### Exercise inputs
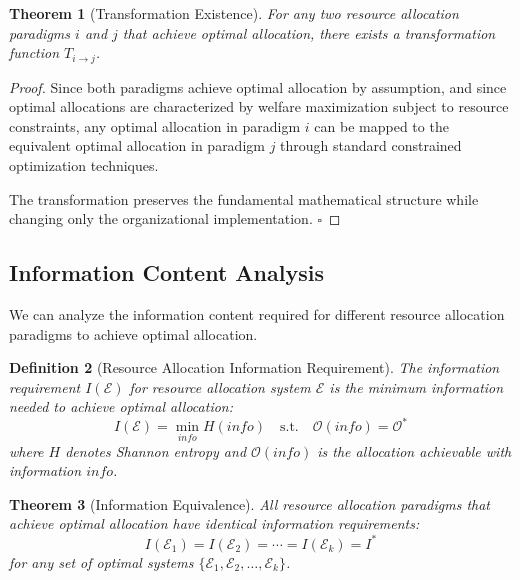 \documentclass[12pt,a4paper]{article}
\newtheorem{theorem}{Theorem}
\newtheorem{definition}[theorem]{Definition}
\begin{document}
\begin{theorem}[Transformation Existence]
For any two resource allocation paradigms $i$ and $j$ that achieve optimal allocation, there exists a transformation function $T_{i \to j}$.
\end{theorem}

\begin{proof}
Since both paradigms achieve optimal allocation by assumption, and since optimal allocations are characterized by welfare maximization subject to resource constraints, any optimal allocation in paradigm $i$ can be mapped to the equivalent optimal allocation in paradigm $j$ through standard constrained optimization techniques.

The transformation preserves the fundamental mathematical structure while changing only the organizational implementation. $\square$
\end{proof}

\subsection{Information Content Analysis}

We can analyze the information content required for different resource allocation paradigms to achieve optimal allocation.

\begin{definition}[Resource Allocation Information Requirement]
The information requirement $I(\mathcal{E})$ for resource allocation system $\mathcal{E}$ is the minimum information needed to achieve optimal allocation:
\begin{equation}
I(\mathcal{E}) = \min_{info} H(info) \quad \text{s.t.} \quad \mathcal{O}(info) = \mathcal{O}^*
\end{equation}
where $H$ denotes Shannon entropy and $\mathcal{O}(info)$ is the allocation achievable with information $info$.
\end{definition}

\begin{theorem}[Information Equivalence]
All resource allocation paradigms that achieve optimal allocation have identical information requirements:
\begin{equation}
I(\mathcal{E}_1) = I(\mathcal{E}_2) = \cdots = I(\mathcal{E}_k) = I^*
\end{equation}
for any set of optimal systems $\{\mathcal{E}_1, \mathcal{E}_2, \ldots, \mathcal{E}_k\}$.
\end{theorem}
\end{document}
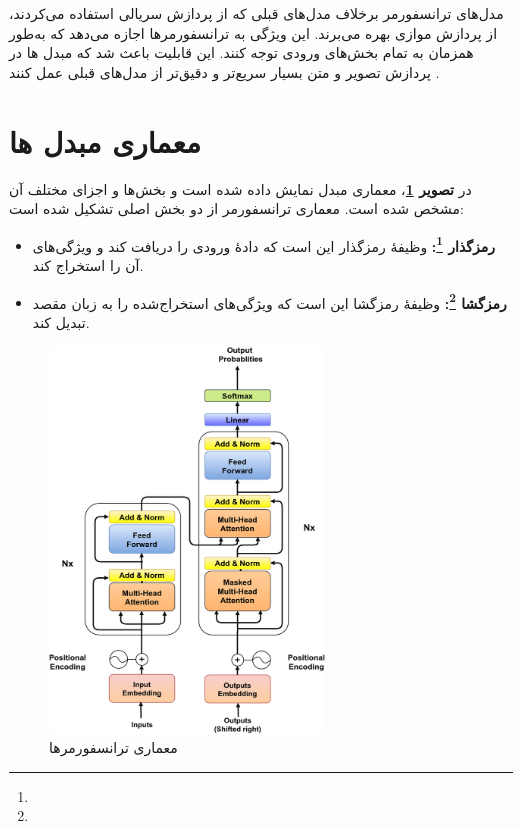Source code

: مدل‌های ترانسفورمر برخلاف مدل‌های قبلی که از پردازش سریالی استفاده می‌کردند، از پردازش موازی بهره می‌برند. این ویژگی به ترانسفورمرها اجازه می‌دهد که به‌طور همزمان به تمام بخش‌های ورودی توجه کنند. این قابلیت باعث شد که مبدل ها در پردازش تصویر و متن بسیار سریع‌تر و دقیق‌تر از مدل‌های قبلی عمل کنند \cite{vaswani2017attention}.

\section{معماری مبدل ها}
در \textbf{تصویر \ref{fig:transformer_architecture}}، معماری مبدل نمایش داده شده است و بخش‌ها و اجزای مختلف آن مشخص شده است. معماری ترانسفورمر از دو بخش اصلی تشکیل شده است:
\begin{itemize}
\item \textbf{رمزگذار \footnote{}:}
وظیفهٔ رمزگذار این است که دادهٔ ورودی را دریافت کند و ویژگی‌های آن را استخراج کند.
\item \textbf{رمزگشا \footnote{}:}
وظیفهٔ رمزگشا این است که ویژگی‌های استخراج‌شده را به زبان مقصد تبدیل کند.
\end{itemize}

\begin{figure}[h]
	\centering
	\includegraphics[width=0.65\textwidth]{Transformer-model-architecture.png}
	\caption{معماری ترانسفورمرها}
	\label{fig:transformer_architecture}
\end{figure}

### Task
Among the lines above, find the ones containing "footnote" and copy them.

### The answer
\item \textbf{رمزگذار \footnote{}:}
\item \textbf{رمزگشا \footnote{}:}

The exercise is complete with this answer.